#### TASK OBJECTIVE
For the listing below, give the number of lines in which "depth" occurs. Add nothing.

#### DATA SHOWN
[Start of section]
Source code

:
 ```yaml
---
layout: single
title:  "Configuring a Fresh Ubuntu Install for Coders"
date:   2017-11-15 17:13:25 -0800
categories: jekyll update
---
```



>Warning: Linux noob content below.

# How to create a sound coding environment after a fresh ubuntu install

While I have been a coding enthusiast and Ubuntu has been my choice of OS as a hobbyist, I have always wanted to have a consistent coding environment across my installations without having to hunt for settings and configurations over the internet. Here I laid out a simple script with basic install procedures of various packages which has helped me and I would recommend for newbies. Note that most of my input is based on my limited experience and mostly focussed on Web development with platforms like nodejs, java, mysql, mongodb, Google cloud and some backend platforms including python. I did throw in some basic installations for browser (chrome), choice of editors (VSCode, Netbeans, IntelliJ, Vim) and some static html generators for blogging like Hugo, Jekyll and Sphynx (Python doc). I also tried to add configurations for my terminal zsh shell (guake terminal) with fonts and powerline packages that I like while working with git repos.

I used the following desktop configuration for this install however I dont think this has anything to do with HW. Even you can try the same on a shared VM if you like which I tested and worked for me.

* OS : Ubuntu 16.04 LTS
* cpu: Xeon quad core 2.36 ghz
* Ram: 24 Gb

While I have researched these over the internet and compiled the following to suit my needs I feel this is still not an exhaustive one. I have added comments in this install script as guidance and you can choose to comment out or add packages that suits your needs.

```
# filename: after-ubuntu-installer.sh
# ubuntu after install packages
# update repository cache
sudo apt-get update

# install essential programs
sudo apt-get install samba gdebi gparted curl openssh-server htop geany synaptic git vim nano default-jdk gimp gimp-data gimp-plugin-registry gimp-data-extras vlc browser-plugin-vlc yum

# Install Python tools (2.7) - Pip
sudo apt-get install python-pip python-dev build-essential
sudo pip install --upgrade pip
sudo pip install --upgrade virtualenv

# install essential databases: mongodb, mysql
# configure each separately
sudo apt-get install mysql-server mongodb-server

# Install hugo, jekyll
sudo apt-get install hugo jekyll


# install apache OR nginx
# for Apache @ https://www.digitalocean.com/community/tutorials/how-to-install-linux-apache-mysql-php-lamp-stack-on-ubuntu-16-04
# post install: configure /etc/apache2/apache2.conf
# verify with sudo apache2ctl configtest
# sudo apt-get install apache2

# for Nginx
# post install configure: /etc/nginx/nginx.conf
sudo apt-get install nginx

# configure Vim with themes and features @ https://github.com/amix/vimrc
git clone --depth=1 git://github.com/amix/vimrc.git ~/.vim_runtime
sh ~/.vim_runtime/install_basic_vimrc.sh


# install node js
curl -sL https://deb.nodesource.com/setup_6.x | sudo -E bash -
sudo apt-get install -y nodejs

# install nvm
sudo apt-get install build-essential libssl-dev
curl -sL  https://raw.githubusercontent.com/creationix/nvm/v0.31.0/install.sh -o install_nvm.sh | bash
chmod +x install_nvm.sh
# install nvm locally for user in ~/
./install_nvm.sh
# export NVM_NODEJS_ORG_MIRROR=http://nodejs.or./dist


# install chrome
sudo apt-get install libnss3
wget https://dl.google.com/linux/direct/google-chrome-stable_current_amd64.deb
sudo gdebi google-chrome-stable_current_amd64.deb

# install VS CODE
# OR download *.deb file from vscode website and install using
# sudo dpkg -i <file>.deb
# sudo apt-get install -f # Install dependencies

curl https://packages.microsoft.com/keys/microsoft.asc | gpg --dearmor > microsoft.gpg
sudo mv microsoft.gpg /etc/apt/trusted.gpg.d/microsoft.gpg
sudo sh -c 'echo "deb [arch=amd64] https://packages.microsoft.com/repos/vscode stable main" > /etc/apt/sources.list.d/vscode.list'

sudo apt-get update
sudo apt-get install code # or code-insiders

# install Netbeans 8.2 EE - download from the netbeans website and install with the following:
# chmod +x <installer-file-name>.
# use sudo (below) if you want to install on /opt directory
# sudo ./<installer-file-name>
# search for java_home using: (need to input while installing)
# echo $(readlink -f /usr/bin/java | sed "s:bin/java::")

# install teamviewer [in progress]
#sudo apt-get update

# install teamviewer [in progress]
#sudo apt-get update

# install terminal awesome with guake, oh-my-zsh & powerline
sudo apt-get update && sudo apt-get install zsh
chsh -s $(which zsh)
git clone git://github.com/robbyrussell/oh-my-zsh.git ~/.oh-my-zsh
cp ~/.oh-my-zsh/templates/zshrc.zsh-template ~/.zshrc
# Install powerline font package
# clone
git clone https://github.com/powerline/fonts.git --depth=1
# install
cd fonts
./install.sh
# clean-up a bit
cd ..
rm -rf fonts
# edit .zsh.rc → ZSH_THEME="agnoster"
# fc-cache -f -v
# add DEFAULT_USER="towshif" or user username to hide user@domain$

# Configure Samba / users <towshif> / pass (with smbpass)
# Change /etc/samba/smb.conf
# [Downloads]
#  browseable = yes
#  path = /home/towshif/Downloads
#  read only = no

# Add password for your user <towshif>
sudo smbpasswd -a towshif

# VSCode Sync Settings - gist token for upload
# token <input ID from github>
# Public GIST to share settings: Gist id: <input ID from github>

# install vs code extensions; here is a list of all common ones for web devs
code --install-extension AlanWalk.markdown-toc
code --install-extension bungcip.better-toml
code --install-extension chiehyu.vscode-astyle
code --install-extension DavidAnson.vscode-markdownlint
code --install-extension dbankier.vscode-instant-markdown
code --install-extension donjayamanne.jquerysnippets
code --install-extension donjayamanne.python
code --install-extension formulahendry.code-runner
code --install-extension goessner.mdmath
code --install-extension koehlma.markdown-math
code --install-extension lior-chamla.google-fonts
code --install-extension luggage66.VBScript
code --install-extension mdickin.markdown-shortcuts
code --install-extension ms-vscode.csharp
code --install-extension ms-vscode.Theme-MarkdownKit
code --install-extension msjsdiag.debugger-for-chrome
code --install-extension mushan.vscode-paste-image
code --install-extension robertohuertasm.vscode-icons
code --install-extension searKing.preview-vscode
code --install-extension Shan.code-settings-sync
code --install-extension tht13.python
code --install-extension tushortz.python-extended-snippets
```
[End of section]
#### SOLUTION
2